The entire process takes about a year, unless it involves a trade agreement under which dispute settlement is required.
Remedies
USTR has a broad range of remedy options at its disposal to eliminate or compensate for the conduct in question, including, the suspension or termination of trade concessions; duties or other import restrictions and binding agreements to eliminate the act, policy or practice, or provide compensatory benefits.
Four-Year Review
After a Section 301 trade remedy has been in place for four years, the US Trade Representative must either terminate the trade relief or conduct a review of the matter if requested to do so by the relevant domestic industries. The statute requires that USTR review the effectiveness of the relief, other actions that could be taken to provide relief and the effects of such actions on the US economy, including consumers.

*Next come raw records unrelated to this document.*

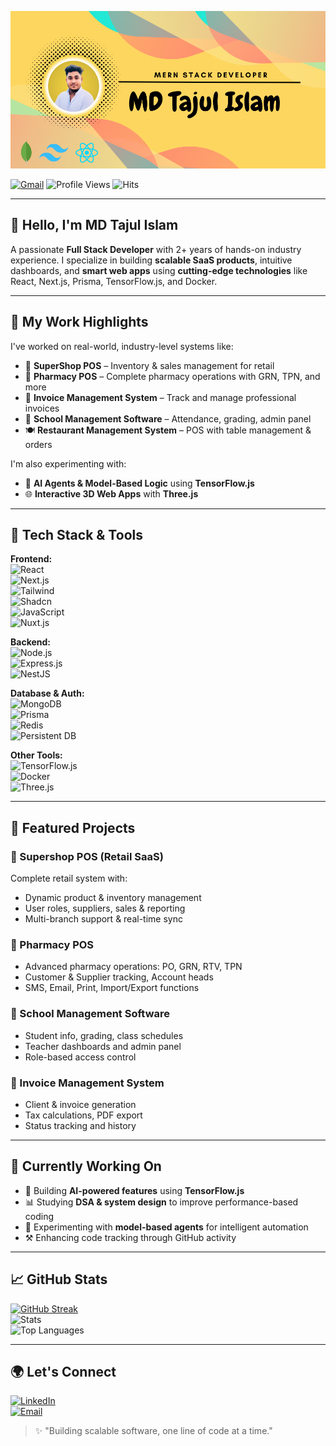 ![logo](https://github.com/mdtajulislammt/mdtajulislammt/blob/main/Add%20a%20heading%20(1).png)

[![Gmail](https://img.shields.io/badge/%20-Send%20Mail-black?color=14171A&labelColor=ef5350&logo=gmail&logoColor=ffffff)](mailto:mdtajulislam50599@gmail.com)
![Profile Views](https://komarev.com/ghpvc/?username=mdtajulislammt)
![Hits](https://hits.seeyoufarm.com/api/count/incr/badge.svg?url=https://github.com/mdtajulislammt/mdtajulislammt)

---

## 👋 Hello, I'm MD Tajul Islam

A passionate **Full Stack Developer** with 2+ years of hands-on industry experience. I specialize in building **scalable SaaS products**, intuitive dashboards, and **smart web apps** using **cutting-edge technologies** like React, Next.js, Prisma, TensorFlow.js, and Docker.

---

## 💼 My Work Highlights

I've worked on real-world, industry-level systems like:

- 🛒 **SuperShop POS** – Inventory & sales management for retail
- 💊 **Pharmacy POS** – Complete pharmacy operations with GRN, TPN, and more
- 📄 **Invoice Management System** – Track and manage professional invoices
- 🏫 **School Management Software** – Attendance, grading, admin panel
- 🍽 **Restaurant Management System** – POS with table management & orders

I'm also experimenting with:
- 🧠 **AI Agents & Model-Based Logic** using **TensorFlow.js**
- 🌐 **Interactive 3D Web Apps** with **Three.js**

---

## 🧰 Tech Stack & Tools

**Frontend:**  
![React](https://img.shields.io/badge/-React-61DAFB?logo=react&logoColor=black)  
![Next.js](https://img.shields.io/badge/-Next.js-000000?logo=next.js)  
![Tailwind](https://img.shields.io/badge/-Tailwind_CSS-38B2AC?logo=tailwind-css)  
![Shadcn](https://img.shields.io/badge/-Shadcn_UI-0EA5E9?logo=react)  
![JavaScript](https://img.shields.io/badge/-JavaScript-F7DF1E?logo=javascript&logoColor=black)  
![Nuxt.js](https://img.shields.io/badge/-Nuxt.js-00DC82?logo=nuxt.js)

**Backend:**  
![Node.js](https://img.shields.io/badge/-Node.js-339933?logo=node.js&logoColor=white)  
![Express.js](https://img.shields.io/badge/-Express.js-000000?logo=express&logoColor=white)  
![NestJS](https://img.shields.io/badge/-NestJS-E0234E?logo=nestjs&logoColor=white)

**Database & Auth:**  
![MongoDB](https://img.shields.io/badge/-MongoDB-47A248?logo=mongodb)  
![Prisma](https://img.shields.io/badge/-Prisma-2D3748?logo=prisma)  
![Redis](https://img.shields.io/badge/-Redis-DC382D?logo=redis)  
![Persistent DB](https://img.shields.io/badge/-Persistent_DB-blue)

**Other Tools:**  
![TensorFlow.js](https://img.shields.io/badge/-TensorFlow.js-FF6F00?logo=tensorflow)  
![Docker](https://img.shields.io/badge/-Docker-2496ED?logo=docker)  
![Three.js](https://img.shields.io/badge/-Three.js-000000?logo=three.js)

---

## 📌 Featured Projects

### 🔹 Supershop POS (Retail SaaS)
Complete retail system with:
- Dynamic product & inventory management
- User roles, suppliers, sales & reporting
- Multi-branch support & real-time sync

### 🔹 Pharmacy POS
- Advanced pharmacy operations: PO, GRN, RTV, TPN
- Customer & Supplier tracking, Account heads
- SMS, Email, Print, Import/Export functions

### 🔹 School Management Software
- Student info, grading, class schedules
- Teacher dashboards and admin panel
- Role-based access control

### 🔹 Invoice Management System
- Client & invoice generation
- Tax calculations, PDF export
- Status tracking and history

---

## 🔭 Currently Working On

- 🤖 Building **AI-powered features** using **TensorFlow.js**
- 📊 Studying **DSA & system design** to improve performance-based coding
- 🧠 Experimenting with **model-based agents** for intelligent automation
- ⚒️ Enhancing code tracking through GitHub activity

---

## 📈 GitHub Stats

[![GitHub Streak](https://streak-stats.demolab.com/?user=mdtajulislammt&theme=merko)](https://git.io/streak-stats)  
![Stats](https://github-readme-stats.vercel.app/api?username=mdtajulislammt&theme=merko&show_icons=true&hide_border=true&count_private=true)  
![Top Languages](https://github-readme-stats.vercel.app/api/top-langs/?username=mdtajulislammt&theme=merko&layout=compact)

---

## 🌍 Let's Connect

[![LinkedIn](https://img.shields.io/badge/LinkedIn-Connect-blue?logo=linkedin)](https://www.linkedin.com/in/mdtajulislammt/)  
[![Email](https://img.shields.io/badge/Gmail-Contact-red?logo=gmail)](mailto:mdtajulislam50599@gmail.com)

> ✨ "Building scalable software, one line of code at a time."

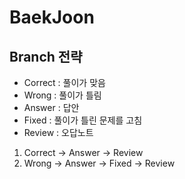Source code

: # BaekJoon

## Branch 전략
* Correct : 풀이가 맞음
* Wrong : 풀이가 틀림
* Answer : 답안
* Fixed : 풀이가 틀린 문제를 고침
* Review : 오답노트

1. Correct -> Answer -> Review
2. Wrong -> Answer -> Fixed -> Review

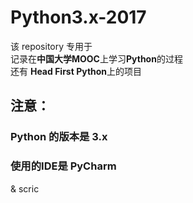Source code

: # Python3.x-2017
该 repository 专用于    
记录在**中国大学MOOC**上学习**Python**的过程    
还有 **Head First  Python**上的项目
## 注意：
### Python 的版本是 3.x
### 使用的IDE是 PyCharm  
& scric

World Trade Organization Rules on Dispute Settlement
The strengthening of the dispute settlement process for international trade disagreements is one of the most significant accomplishments of the Uruguay Round negotiations. Under the Dispute Settlement Understanding (DSU) that applies to covered WTO agreements, members have agreed to settle disputes relating to those agreements according to the rules of the WTO and in proceedings before the WTO Dispute Settlement Body. Under the DSU, members should not be unilaterally deciding that violations of WTO obligations have occurred. The DSU includes fairly detailed procedures for bringing disputes to the WTO, including timelines, evidentiary rules, consultation requirements and the type of countermeasures that may be applied when violations of a WTO agreement are found.
Example
In 2017, at the direction of President Trump, USTR self-initiated an investigation under Section 301 to determine whether certain acts, policies, and practices of the Government of China related to technology transfer, intellectual property and innovation were unreasonable or discriminatory and burden or restrict U.S. commerce. Specifically, in its notice of initiation, USTR sought comment on the following four categories:
The Chinese government reportedly uses a variety of tools, including opaque and discretionary administrative approval processes, joint venture requirements, foreign equity limitations, procurements, and other mechanisms to regulate or intervene in U.S. companies' operations in China, in order to require or pressure the transfer of technologies and intellectual property to Chinese companies. Moreover, many U.S. companies report facing vague and unwritten rules, as well as local rules that diverge from national ones, which are applied in a selective and non-transparent manner by Chinese government officials to pressure technology transfer.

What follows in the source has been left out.